Monday, March 9, 2009

+...PeRsEpOLiS...+









PERSEPOLIS by Marjane Satrapi

It's an animation movie directed in France, using traditional drawing methods and was nominated for an Academy Award in 2008, for Best Animated Feature Film of the Year. The movie also won the Jury Prize at the Cannes Film Festival, in 2007.

It's a beautiful story about the adventures of a girl during the constant persecutions of the dictatorial regime in Iran, and, afterwards, Iraq. Marjane is a child in a world at war, then a teenager in exhile in Austria and, finally, an immigrant in France. Her autobiography is, not only moving, because it is so well told and emotionally strong, it can also go beyond the story of an Iranian woman in the West, with every misunderstanding and strangeness lived, generalizing the subject to the point where it becomes a tale about every dictatorship. To create this effect, the author used, in the making of the movie, what she calls a stylized and abstract graphic representation, taking advantage of clean, yet expressive, lines.
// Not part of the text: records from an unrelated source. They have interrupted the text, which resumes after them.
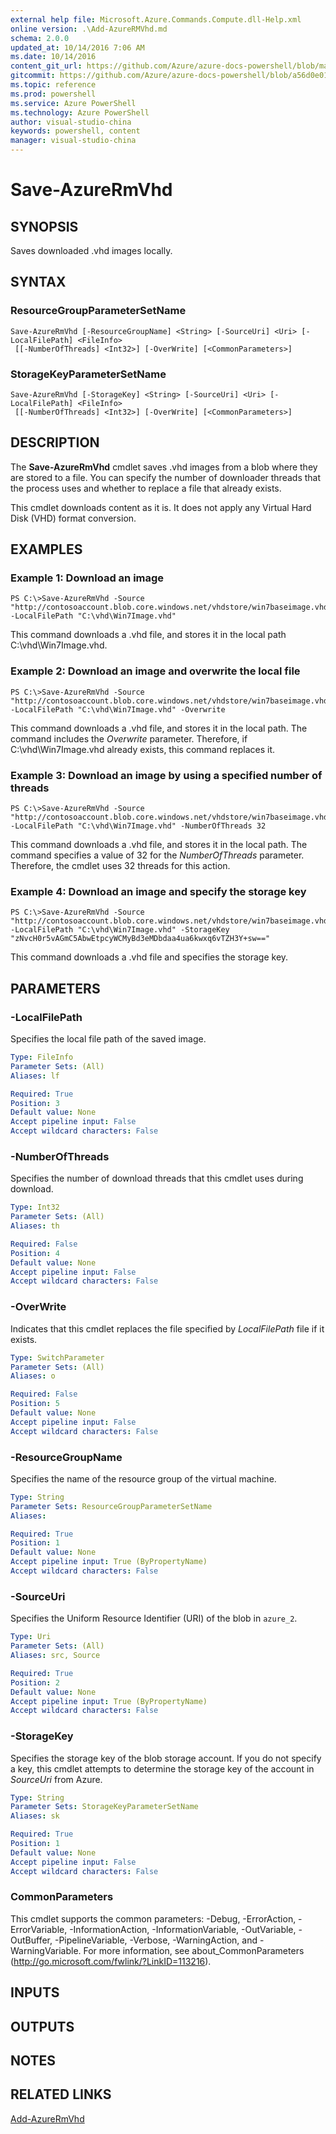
 ```yaml
---
external help file: Microsoft.Azure.Commands.Compute.dll-Help.xml
online version: .\Add-AzureRMVhd.md
schema: 2.0.0
updated_at: 10/14/2016 7:06 AM
ms.date: 10/14/2016
content_git_url: https://github.com/Azure/azure-docs-powershell/blob/master/azureps-cmdlets-docs/ResourceManager/AzureRM.Compute/v2.0/CmdletMDs/Save-AzureRmVhd.md
gitcommit: https://github.com/Azure/azure-docs-powershell/blob/a56d0e01e65c2c33aa2af13dd29addc94ead6e88/azureps-cmdlets-docs/ResourceManager/AzureRM.Compute/v2.0/CmdletMDs/Save-AzureRmVhd.md
ms.topic: reference
ms.prod: powershell
ms.service: Azure PowerShell
ms.technology: Azure PowerShell
author: visual-studio-china
keywords: powershell, content
manager: visual-studio-china
---
```


# Save-AzureRmVhd

## SYNOPSIS
Saves downloaded .vhd images locally.

## SYNTAX

### ResourceGroupParameterSetName
```
Save-AzureRmVhd [-ResourceGroupName] <String> [-SourceUri] <Uri> [-LocalFilePath] <FileInfo>
 [[-NumberOfThreads] <Int32>] [-OverWrite] [<CommonParameters>]
```

### StorageKeyParameterSetName
```
Save-AzureRmVhd [-StorageKey] <String> [-SourceUri] <Uri> [-LocalFilePath] <FileInfo>
 [[-NumberOfThreads] <Int32>] [-OverWrite] [<CommonParameters>]
```

## DESCRIPTION
The **Save-AzureRmVhd** cmdlet saves .vhd images from a blob where they are stored to a file.
You can specify the number of downloader threads that the process uses and whether to replace a file that already exists.

This cmdlet downloads content as it is.
It does not apply any Virtual Hard Disk (VHD) format conversion.

## EXAMPLES

### Example 1: Download an image
```
PS C:\>Save-AzureRmVhd -Source "http://contosoaccount.blob.core.windows.net/vhdstore/win7baseimage.vhd" -LocalFilePath "C:\vhd\Win7Image.vhd"
```

This command downloads a .vhd file, and stores it in the local path C:\vhd\Win7Image.vhd.

### Example 2: Download an image and overwrite the local file
```
PS C:\>Save-AzureRmVhd -Source "http://contosoaccount.blob.core.windows.net/vhdstore/win7baseimage.vhd" -LocalFilePath "C:\vhd\Win7Image.vhd" -Overwrite
```

This command downloads a .vhd file, and stores it in the local path.
The command includes the *Overwrite* parameter.
Therefore, if C:\vhd\Win7Image.vhd already exists, this command replaces it.

### Example 3: Download an image by using a specified number of threads
```
PS C:\>Save-AzureRmVhd -Source "http://contosoaccount.blob.core.windows.net/vhdstore/win7baseimage.vhd" -LocalFilePath "C:\vhd\Win7Image.vhd" -NumberOfThreads 32
```

This command downloads a .vhd file, and stores it in the local path.
The command specifies a value of 32 for the *NumberOfThreads* parameter.
Therefore, the cmdlet uses 32 threads for this action.

### Example 4: Download an image and specify the storage key
```
PS C:\>Save-AzureRmVhd -Source "http://contosoaccount.blob.core.windows.net/vhdstore/win7baseimage.vhd" -LocalFilePath "C:\vhd\Win7Image.vhd" -StorageKey "zNvcH0r5vAGmC5AbwEtpcyWCMyBd3eMDbdaa4ua6kwxq6vTZH3Y+sw=="
```

This command downloads a .vhd file and specifies the storage key.

## PARAMETERS

### -LocalFilePath
Specifies the local file path of the saved image.

```yaml
Type: FileInfo
Parameter Sets: (All)
Aliases: lf

Required: True
Position: 3
Default value: None
Accept pipeline input: False
Accept wildcard characters: False
```

### -NumberOfThreads
Specifies the number of download threads that this cmdlet uses during download.

```yaml
Type: Int32
Parameter Sets: (All)
Aliases: th

Required: False
Position: 4
Default value: None
Accept pipeline input: False
Accept wildcard characters: False
```

### -OverWrite
Indicates that this cmdlet replaces the file specified by *LocalFilePath* file if it exists.

```yaml
Type: SwitchParameter
Parameter Sets: (All)
Aliases: o

Required: False
Position: 5
Default value: None
Accept pipeline input: False
Accept wildcard characters: False
```

### -ResourceGroupName
Specifies the name of the resource group of the virtual machine.

```yaml
Type: String
Parameter Sets: ResourceGroupParameterSetName
Aliases: 

Required: True
Position: 1
Default value: None
Accept pipeline input: True (ByPropertyName)
Accept wildcard characters: False
```

### -SourceUri
Specifies the Uniform Resource Identifier (URI) of the blob in `azure_2`.

```yaml
Type: Uri
Parameter Sets: (All)
Aliases: src, Source

Required: True
Position: 2
Default value: None
Accept pipeline input: True (ByPropertyName)
Accept wildcard characters: False
```

### -StorageKey
Specifies the storage key of the blob storage account.
If you do not specify a key, this cmdlet attempts to determine the storage key of the account in *SourceUri* from Azure.

```yaml
Type: String
Parameter Sets: StorageKeyParameterSetName
Aliases: sk

Required: True
Position: 1
Default value: None
Accept pipeline input: False
Accept wildcard characters: False
```

### CommonParameters
This cmdlet supports the common parameters: -Debug, -ErrorAction, -ErrorVariable, -InformationAction, -InformationVariable, -OutVariable, -OutBuffer, -PipelineVariable, -Verbose, -WarningAction, and -WarningVariable. For more information, see about_CommonParameters (http://go.microsoft.com/fwlink/?LinkID=113216).

## INPUTS

## OUTPUTS

## NOTES

## RELATED LINKS

[Add-AzureRmVhd](.\Add-AzureRMVhd.md)

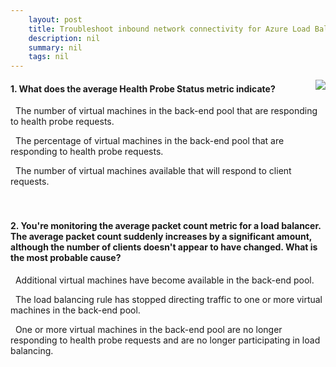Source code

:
 ```yaml
---
    layout: post
    title: Troubleshoot inbound network connectivity for Azure Load Balancer - Diagnose issues by reviewing configurations and metrics
    description: nil
    summary: nil
    tags: nil
---
```



 <a target="_blank" href="https://docs.microsoft.com/en-us/learn/modules/troubleshoot-inbound-connectivity-azure-load-balancer/3-diagnose-issues-by-reviewing-configurations-and-metrics/"><i class="fas fa-external-link-alt"></i> </a>
 <img align="right" src="https://docs.microsoft.com/en-us/learn/achievements/troubleshoot-inbound-connectivity-azure-load-balancer.svg">
####  1. What does the average Health Probe Status metric indicate?


<i class='far fa-square'></i> &nbsp;&nbsp;The number of virtual machines in the back-end pool that are responding to health probe requests.

<i class='fas fa-check-square' style='color: Dodgerblue;'></i> &nbsp;&nbsp;The percentage of virtual machines in the back-end pool that are responding to health probe requests.

<i class='far fa-square'></i> &nbsp;&nbsp;The number of virtual machines available that will respond to client requests.
<br />
<br />
<br />

####  2. You're monitoring the average packet count metric for a load balancer. The average packet count suddenly increases by a significant amount, although the number of clients doesn't appear to have changed. What is the most probable cause?


<i class='far fa-square'></i> &nbsp;&nbsp;Additional virtual machines have become available in the back-end pool.

<i class='far fa-square'></i> &nbsp;&nbsp;The load balancing rule has stopped directing traffic to one or more virtual machines in the back-end pool.

<i class='fas fa-check-square' style='color: Dodgerblue;'></i> &nbsp;&nbsp;One or more virtual machines in the back-end pool are no longer responding to health probe requests and are no longer participating in load balancing.
<br />
<br />
<br />
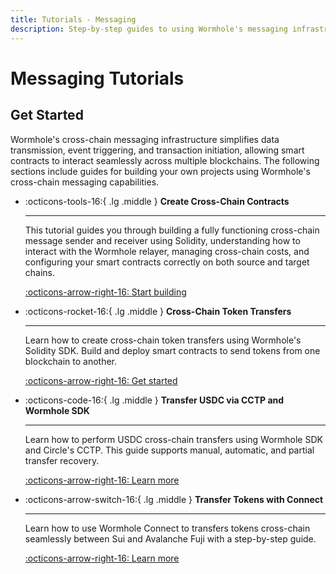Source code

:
 ```yaml
---
title: Tutorials - Messaging
description: Step-by-step guides to using Wormhole's messaging infrastructure to simplify data transmission, event triggering, and transaction initiation across blockchains.
---
```


# Messaging Tutorials

## Get Started

Wormhole's cross-chain messaging infrastructure simplifies data transmission, event triggering, and transaction initiation, allowing smart contracts to interact seamlessly across multiple blockchains. The following sections include guides for building your own projects using Wormhole's cross-chain messaging capabilities.

<div class="grid cards" markdown>

-   :octicons-tools-16:{ .lg .middle } **Create Cross-Chain Contracts**

    ---

    This tutorial guides you through building a fully functioning cross-chain message sender and receiver using Solidity, understanding how to interact with the Wormhole relayer, managing cross-chain costs, and configuring your smart contracts correctly on both source and target chains.

    [:octicons-arrow-right-16: Start building](/docs/tutorials/messaging/cross-chain-contracts/)

-   :octicons-rocket-16:{ .lg .middle } **Cross-Chain Token Transfers**

    ---

    Learn how to create cross-chain token transfers using Wormhole's Solidity SDK. Build and deploy smart contracts to send tokens from one blockchain to another.

    [:octicons-arrow-right-16: Get started](/docs/tutorials/messaging/cross-chain-token-contracts/)

-   :octicons-code-16:{ .lg .middle } **Transfer USDC via CCTP and Wormhole SDK**

    ---

    Learn how to perform USDC cross-chain transfers using Wormhole SDK and Circle's CCTP. This guide supports manual, automatic, and partial transfer recovery.

    [:octicons-arrow-right-16: Learn more](/docs/tutorials/messaging/cctp/)

-   :octicons-arrow-switch-16:{ .lg .middle } **Transfer Tokens with Connect**

    ---

    Learn how to use Wormhole Connect to transfers tokens cross-chain seamlessly between Sui and Avalanche Fuji with a step-by-step guide.

    [:octicons-arrow-right-16: Learn more](/docs/tutorials/messaging/cctp/)

</div>
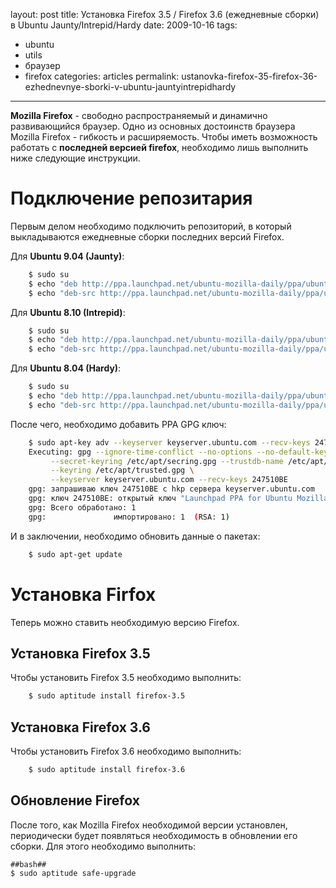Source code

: layout: post
title: Установка Firefox 3.5 / Firefox 3.6 (ежедневные сборки) в Ubuntu Jaunty/Intrepid/Hardy
date: 2009-10-16
tags:
- ubuntu
-  utils
-  браузер
-  firefox
categories: articles
permalink: ustanovka-firefox-35-firefox-36-ezhednevnye-sborki-v-ubuntu-jauntyintrepidhardy
---
**Mozilla Firefox** - свободно распространяемый и динамично развивающийся браузер. Одно из основных достоинств браузера Mozilla Firefox - гибкость и расширяемость. Чтобы иметь возможность работать с **последней версией firefox**, необходимо лишь выполнить ниже следующие инструкции.
<!-- more -->

Подключение репозитария
==================
Первым делом необходимо подключить репозиторий, в который выкладываются ежедневные сборки последних версий Firefox.

Для **Ubuntu 9.04 (Jaunty)**:

``` bash
    $ sudo su
    $ echo "deb http://ppa.launchpad.net/ubuntu-mozilla-daily/ppa/ubuntu jaunty main" >> /etc/apt/sources.list
    $ echo "deb-src http://ppa.launchpad.net/ubuntu-mozilla-daily/ppa/ubuntu jaunty main" >> /etc/apt/sources.list
```
Для **Ubuntu 8.10 (Intrepid)**:

``` bash
    $ sudo su
    $ echo "deb http://ppa.launchpad.net/ubuntu-mozilla-daily/ppa/ubuntu intrepid main" >> /etc/apt/sources.list
    $ echo "deb-src http://ppa.launchpad.net/ubuntu-mozilla-daily/ppa/ubuntu intrepid main" >> /etc/apt/sources.list
```
Для **Ubuntu 8.04 (Hardy)**:

``` bash
    $ sudo su
    $ echo "deb http://ppa.launchpad.net/ubuntu-mozilla-daily/ppa/ubuntu hardy main" >> /etc/apt/sources.list
    $ echo "deb-src http://ppa.launchpad.net/ubuntu-mozilla-daily/ppa/ubuntu hardy main" >> /etc/apt/sources.list
```
После чего, необходимо добавить PPA GPG ключ:

``` bash
    $ sudo apt-key adv --keyserver keyserver.ubuntu.com --recv-keys 247510BE
    Executing: gpg --ignore-time-conflict --no-options --no-default-keyring \
         --secret-keyring /etc/apt/secring.gpg --trustdb-name /etc/apt/trustdb.gpg \
         --keyring /etc/apt/trusted.gpg \
         --keyserver keyserver.ubuntu.com --recv-keys 247510BE
    gpg: запрашиваю ключ 247510BE с hkp сервера keyserver.ubuntu.com
    gpg: ключ 247510BE: открытый ключ "Launchpad PPA for Ubuntu Mozilla Daily Build Team" импортирован
    gpg: Всего обработано: 1
    gpg:               импортировано: 1  (RSA: 1)
```
И в заключении, необходимо обновить данные о пакетах:

``` bash
    $ sudo apt-get update
```
Установка Firfox
===========
Теперь можно ставить необходимую версию Firefox.

Установка Firefox 3.5
-------------------------
Чтобы установить Firefox 3.5 необходимо выполнить:

``` bash
    $ sudo aptitude install firefox-3.5
```
Установка Firefox 3.6
-------------------------
Чтобы установить Firefox 3.6 необходимо выполнить:

``` bash
    $ sudo aptitude install firefox-3.6
```
Обновление Firefox
------------------------
После того, как Mozilla Firefox необходимой версии установлен, периодически будет появляться необходимость в обновлении его сборки. Для этого необходимо выполнить:

    ##bash##
    $ sudo aptitude safe-upgrade
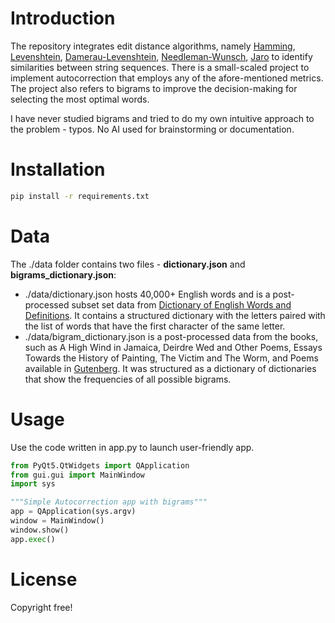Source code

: # Introduction

The repository integrates edit distance algorithms, namely [Hamming](https://en.wikipedia.org/wiki/Hamming_distance), [Levenshtein](https://en.wikipedia.org/wiki/Levenshtein_distance), [Damerau-Levenshtein](https://en.wikipedia.org/wiki/Damerau%E2%80%93Levenshtein_distance), [Needleman-Wunsch](https://en.wikipedia.org/wiki/Needleman%E2%80%93Wunsch_algorithm), [Jaro](https://en.wikipedia.org/wiki/Jaro%E2%80%93Winkler_distance) to identify similarities between string sequences. There is a small-scaled project to implement autocorrection that employs any of the afore-mentioned metrics. The project also refers to bigrams to improve the decision-making for selecting the most optimal words.

I have never studied bigrams and tried to do my own intuitive approach to the problem - typos. No AI used for brainstorming or documentation.

# Installation

```bash
pip install -r requirements.txt
```

# Data

The ./data folder contains two files - **dictionary.json** and **bigrams_dictionary.json**:

- ./data/dictionary.json hosts 40,000+ English words and is a post-processed subset set data from [Dictionary of English Words and Definitions](https://www.kaggle.com/datasets/anthonytherrien/dictionary-of-english-words-and-definitions). It contains a structured dictionary with the letters paired with the list of words that have the first character of the same letter.  
- ./data/bigram_dictionary.json is a post-processed data from the books, such as
A High Wind in Jamaica, Deirdre Wed and Other Poems, Essays Towards the History of Painting, The Victim and The Worm, and Poems available in [Gutenberg](https://www.gutenberg.org/). It was structured as a dictionary of dictionaries that show the frequencies of all possible bigrams.


# Usage
Use the code written in app.py to launch user-friendly app.

```python
from PyQt5.QtWidgets import QApplication
from gui.gui import MainWindow
import sys

"""Simple Autocorrection app with bigrams"""
app = QApplication(sys.argv)
window = MainWindow()
window.show()
app.exec()
```

# License
Copyright free!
The settings of the movie are beautiful, taking advantage of a few textures, mixing them with shades and blots that are very stylized and plane. The composition of the environments is very rich, when it comes to using fundamental lines and playing with the contrast between darkness and light, underlining the sets with bits of colour. The traditional animation, which, according to the movie's extras, takes advantage of techniques that hadn't been used for ,at least, 20 years, in France, accentuates, through a process of evening out the drawings, the aesthetic value of the movie. The sound effects are magic and Chiara Mastroianni's voice brings out the comical and the dramatic side of Marjane, a nine-year-old girl who, between the late 70s and the early 80s, witnesses the killing of her family and friends by fundamentalists who rise to power and force women to waer veils and obey senseless rules. Marjane, a girl who used to like to dance to the sound of Iron Maiden, of the punk movement, to wear sneakers and jackets with activist phrases. A girl like any other, who, at the age of nine, wanted to be a prophet.